• WORK ORDER:
Go to the line in the entries below that holds "-实现了炮台的开火、子弹运动与开火动画" and repeat exactly from there through the line that holds "-增加了一个会自己移动的直升机载具敌人", inclusive.
───── DATASET CONTENT ─────
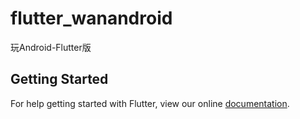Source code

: # flutter_wanandroid

玩Android-Flutter版

## Getting Started

For help getting started with Flutter, view our online
[documentation](https://flutter.io/).
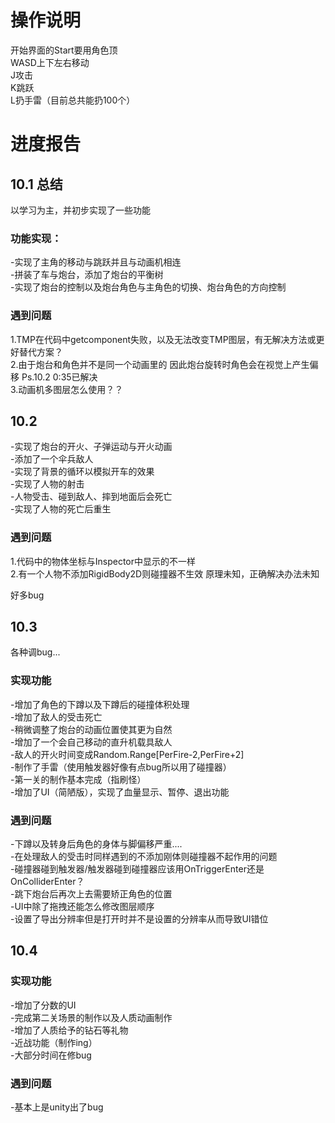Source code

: # 操作说明  
开始界面的Start要用角色顶  
WASD上下左右移动  
J攻击  
K跳跃  
L扔手雷（目前总共能扔100个）  

# 进度报告
## 10.1 总结
以学习为主，并初步实现了一些功能

### 功能实现：
-实现了主角的移动与跳跃并且与动画机相连  
-拼装了车与炮台，添加了炮台的平衡树  
-实现了炮台的控制以及炮台角色与主角色的切换、炮台角色的方向控制  

### 遇到问题  
1.TMP在代码中getcomponent失败，以及无法改变TMP图层，有无解决方法或更好替代方案？  
2.由于炮台和角色并不是同一个动画里的 因此炮台旋转时角色会在视觉上产生偏移    Ps.10.2 0:35已解决   
3.动画机多图层怎么使用？？  


  
  
## 10.2  
-实现了炮台的开火、子弹运动与开火动画  
-添加了一个伞兵敌人  
-实现了背景的循环以模拟开车的效果  
-实现了人物的射击  
-人物受击、碰到敌人、摔到地面后会死亡  
-实现了人物的死亡后重生  



### 遇到问题  
1.代码中的物体坐标与Inspector中显示的不一样  
2.有一个人物不添加RigidBody2D则碰撞器不生效 原理未知，正确解决办法未知  
  
  好多bug  
## 10.3  
各种调bug...  
### 实现功能  
-增加了角色的下蹲以及下蹲后的碰撞体积处理  
-增加了敌人的受击死亡  
-稍微调整了炮台的动画位置使其更为自然  
-增加了一个会自己移动的直升机载具敌人  
-敌人的开火时间变成Random.Range[PerFire-2,PerFire+2]  
-制作了手雷（使用触发器好像有点bug所以用了碰撞器）  
-第一关的制作基本完成（指刷怪）  
-增加了UI（简陋版），实现了血量显示、暂停、退出功能  





### 遇到问题  
-下蹲以及转身后角色的身体与脚偏移严重....  
-在处理敌人的受击时同样遇到的不添加刚体则碰撞器不起作用的问题  
-碰撞器碰到触发器/触发器碰到碰撞器应该用OnTriggerEnter还是OnColliderEnter？  
-跳下炮台后再次上去需要矫正角色的位置  
-UI中除了拖拽还能怎么修改图层顺序  
-设置了导出分辨率但是打开时并不是设置的分辨率从而导致UI错位  

## 10.4  
### 实现功能  
-增加了分数的UI  
-完成第二关场景的制作以及人质动画制作  
-增加了人质给予的钻石等礼物  
-近战功能（制作ing）  
-大部分时间在修bug  
  
### 遇到问题  
-基本上是unity出了bug 





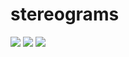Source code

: stereograms
===========

<img src="http://catgirlgames.com/images/stereogram.php">

<img src="http://catgirlgames.com/images/stereograms/oblivion2.jpg">

<img src="http://catgirlgames.com/images/stereograms/oblivion1.jpg">
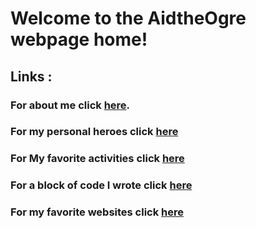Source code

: # Welcome to the AidtheOgre webpage home!

## Links :

### For about me click [here][about me].

### For my personal heroes click [here][personal heroes]

### For My favorite activities click [here][favorite activities]

### For a block of code I wrote click [here][code block]

### For my favorite websites click [here][favorite websites]


[about me]: https://aidtheogre.github.io/aboutme.github.io/

[personal heroes]: www.github.com  

[favorite activities]: www.github.com  

[code block]: www.github.com  

[favorite websites]: www.github.com  
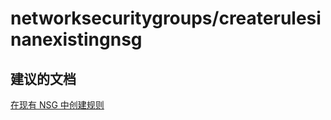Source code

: <properties
    pageTitle="networksecuritygroups/createrulesinanexistingnsg"
    description="networksecuritygroups/createrulesinanexistingnsg"
    service="microsoft.network"
    resource="virtualnetworks"
    authors="viorican"
    displayOrder=""
    selfHelpType="generic"
    supportTopicIds="32547241"
    resourceTags=""
    productPesIds="15526"
    cloudEnvironments="public"
/>


# networksecuritygroups/createrulesinanexistingnsg

## **建议的文档**
[在现有 NSG 中创建规则](https://azure.microsoft.com/documentation/articles/virtual-networks-create-nsg-arm-pportal/#create-rules-in-an-existing-nsg)


<!--HONumber=Aug16_HO3-->


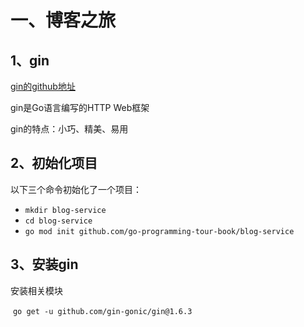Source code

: # 一、博客之旅

## 1、gin

[gin的github地址](https://github.com/gin-gonic/gin)

gin是Go语言编写的HTTP Web框架

gin的特点：小巧、精美、易用

## 2、初始化项目

以下三个命令初始化了一个项目：

- `mkdir blog-service`
- `cd blog-service`
- `go mod init github.com/go-programming-tour-book/blog-service`

## 3、安装gin

安装相关模块

​	`go get -u github.com/gin-gonic/gin@1.6.3`









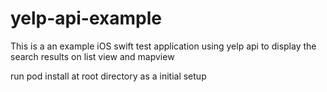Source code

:# yelp-api-example
This is a an example iOS swift test application using yelp api to display the search results on list view and mapview

run
pod install 
at root directory as a initial setup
─────
• RESPONSE:
-实现了炮台的开火、子弹运动与开火动画  
-添加了一个伞兵敌人  
-实现了背景的循环以模拟开车的效果  
-实现了人物的射击  
-人物受击、碰到敌人、摔到地面后会死亡  
-实现了人物的死亡后重生  



### 遇到问题  
1.代码中的物体坐标与Inspector中显示的不一样  
2.有一个人物不添加RigidBody2D则碰撞器不生效 原理未知，正确解决办法未知  
  
  好多bug  
## 10.3  
各种调bug...  
### 实现功能  
-增加了角色的下蹲以及下蹲后的碰撞体积处理  
-增加了敌人的受击死亡  
-稍微调整了炮台的动画位置使其更为自然  
-增加了一个会自己移动的直升机载具敌人  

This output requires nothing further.